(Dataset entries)
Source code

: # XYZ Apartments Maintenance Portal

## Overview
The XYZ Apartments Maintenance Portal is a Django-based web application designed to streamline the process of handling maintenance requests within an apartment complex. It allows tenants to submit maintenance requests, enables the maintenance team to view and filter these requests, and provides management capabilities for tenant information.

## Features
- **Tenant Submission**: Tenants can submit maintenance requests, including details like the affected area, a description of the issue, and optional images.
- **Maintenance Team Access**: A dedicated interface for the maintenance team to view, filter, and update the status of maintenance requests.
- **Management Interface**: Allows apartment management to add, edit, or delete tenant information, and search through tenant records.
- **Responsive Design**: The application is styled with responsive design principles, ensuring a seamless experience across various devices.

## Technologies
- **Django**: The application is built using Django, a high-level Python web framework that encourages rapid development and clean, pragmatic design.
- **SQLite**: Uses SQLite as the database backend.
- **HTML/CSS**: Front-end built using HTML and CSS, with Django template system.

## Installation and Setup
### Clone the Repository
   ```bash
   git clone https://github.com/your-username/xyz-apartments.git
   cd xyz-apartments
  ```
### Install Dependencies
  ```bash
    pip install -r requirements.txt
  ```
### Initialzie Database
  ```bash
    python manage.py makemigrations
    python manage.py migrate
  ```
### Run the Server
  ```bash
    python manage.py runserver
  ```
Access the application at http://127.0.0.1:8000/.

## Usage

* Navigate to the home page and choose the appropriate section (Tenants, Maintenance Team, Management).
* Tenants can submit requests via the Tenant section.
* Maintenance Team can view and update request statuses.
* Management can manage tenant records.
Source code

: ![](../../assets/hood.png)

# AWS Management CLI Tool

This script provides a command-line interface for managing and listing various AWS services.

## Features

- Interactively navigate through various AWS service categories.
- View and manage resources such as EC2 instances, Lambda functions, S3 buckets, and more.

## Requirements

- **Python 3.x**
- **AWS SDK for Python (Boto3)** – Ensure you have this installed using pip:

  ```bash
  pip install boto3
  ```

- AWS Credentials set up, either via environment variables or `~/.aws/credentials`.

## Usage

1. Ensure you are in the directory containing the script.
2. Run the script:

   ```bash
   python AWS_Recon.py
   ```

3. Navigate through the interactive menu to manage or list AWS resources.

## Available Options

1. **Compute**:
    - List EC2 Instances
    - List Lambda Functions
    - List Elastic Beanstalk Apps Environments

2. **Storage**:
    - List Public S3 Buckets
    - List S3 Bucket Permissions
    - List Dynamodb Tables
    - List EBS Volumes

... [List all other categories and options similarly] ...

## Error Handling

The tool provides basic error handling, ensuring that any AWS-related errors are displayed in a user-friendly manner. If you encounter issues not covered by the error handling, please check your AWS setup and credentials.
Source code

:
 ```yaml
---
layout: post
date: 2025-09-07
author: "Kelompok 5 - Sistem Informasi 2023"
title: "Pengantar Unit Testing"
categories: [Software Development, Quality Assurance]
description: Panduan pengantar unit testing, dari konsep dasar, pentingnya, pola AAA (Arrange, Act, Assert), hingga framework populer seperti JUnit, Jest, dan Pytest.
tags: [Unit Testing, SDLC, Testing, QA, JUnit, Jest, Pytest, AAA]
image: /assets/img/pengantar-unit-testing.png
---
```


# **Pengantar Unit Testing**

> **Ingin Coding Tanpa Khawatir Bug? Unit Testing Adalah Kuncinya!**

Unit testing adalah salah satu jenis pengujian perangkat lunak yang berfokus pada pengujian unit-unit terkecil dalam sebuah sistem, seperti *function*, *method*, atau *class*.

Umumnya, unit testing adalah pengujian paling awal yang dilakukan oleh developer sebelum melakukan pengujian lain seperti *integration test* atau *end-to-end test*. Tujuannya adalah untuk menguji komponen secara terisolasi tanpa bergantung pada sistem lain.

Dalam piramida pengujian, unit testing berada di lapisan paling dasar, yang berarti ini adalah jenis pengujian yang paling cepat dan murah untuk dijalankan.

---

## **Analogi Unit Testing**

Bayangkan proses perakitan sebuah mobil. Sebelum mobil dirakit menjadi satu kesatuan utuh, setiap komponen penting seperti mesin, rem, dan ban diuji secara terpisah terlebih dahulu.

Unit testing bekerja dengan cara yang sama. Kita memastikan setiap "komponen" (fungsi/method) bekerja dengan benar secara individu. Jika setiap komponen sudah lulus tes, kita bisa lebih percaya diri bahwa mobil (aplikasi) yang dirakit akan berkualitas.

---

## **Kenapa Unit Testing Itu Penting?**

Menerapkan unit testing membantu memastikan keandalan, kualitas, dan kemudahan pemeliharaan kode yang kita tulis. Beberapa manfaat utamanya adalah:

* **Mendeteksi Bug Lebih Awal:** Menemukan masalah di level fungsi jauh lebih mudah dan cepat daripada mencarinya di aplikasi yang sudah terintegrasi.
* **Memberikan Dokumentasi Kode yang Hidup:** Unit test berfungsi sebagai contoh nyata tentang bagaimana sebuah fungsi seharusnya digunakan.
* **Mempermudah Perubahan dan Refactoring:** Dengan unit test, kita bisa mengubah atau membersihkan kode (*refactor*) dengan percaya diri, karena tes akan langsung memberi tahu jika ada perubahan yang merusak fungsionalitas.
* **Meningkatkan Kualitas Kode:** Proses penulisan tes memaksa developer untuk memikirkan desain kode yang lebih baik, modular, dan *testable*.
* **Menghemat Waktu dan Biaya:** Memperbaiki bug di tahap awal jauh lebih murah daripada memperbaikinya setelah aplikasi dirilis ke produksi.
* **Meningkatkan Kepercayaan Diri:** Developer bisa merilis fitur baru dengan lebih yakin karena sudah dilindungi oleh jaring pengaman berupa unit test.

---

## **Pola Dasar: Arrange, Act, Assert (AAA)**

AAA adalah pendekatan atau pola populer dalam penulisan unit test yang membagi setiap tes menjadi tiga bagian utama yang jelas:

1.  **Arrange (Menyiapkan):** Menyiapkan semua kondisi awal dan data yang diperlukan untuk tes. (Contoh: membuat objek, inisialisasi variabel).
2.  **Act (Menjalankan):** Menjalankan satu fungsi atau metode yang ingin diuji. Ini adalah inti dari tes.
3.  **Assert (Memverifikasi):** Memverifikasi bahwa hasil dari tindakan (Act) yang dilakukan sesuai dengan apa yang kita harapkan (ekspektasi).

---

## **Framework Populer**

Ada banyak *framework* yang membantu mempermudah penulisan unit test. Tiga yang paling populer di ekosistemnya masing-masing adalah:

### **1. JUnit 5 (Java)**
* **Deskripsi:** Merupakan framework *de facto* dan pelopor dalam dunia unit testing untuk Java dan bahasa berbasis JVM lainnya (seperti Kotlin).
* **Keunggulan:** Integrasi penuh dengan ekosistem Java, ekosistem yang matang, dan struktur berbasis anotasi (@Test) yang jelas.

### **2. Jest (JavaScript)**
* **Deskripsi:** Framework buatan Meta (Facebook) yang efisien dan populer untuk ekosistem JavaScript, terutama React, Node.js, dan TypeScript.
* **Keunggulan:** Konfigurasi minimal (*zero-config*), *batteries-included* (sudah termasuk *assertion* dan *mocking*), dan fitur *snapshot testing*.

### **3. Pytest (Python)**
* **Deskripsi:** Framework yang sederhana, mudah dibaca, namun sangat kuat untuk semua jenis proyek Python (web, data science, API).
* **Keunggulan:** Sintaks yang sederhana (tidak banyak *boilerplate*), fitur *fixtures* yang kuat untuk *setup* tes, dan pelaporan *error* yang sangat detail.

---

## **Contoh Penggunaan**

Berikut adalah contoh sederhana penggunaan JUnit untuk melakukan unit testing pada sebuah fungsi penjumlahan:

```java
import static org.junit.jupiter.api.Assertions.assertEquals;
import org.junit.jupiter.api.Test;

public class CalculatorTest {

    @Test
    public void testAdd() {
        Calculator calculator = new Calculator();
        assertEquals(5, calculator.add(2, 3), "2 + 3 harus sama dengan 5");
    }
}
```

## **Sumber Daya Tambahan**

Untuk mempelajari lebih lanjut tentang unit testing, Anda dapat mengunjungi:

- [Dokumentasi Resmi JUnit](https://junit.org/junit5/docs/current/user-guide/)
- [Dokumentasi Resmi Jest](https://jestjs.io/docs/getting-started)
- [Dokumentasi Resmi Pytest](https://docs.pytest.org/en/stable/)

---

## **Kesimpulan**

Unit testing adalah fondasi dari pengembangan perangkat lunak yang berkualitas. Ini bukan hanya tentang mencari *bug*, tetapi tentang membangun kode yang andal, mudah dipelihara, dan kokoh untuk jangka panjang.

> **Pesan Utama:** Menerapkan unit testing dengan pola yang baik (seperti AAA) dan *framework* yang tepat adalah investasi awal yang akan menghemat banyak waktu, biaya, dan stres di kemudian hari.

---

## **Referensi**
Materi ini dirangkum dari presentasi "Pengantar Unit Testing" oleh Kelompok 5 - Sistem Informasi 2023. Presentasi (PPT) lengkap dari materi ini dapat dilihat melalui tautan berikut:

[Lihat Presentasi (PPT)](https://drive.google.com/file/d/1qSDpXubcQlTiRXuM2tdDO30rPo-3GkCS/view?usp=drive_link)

=== Description of the task ===
For the word "Dokumentasi", count how many lines of the entries contain it; give the number and nothing more.

=== Response area ===
4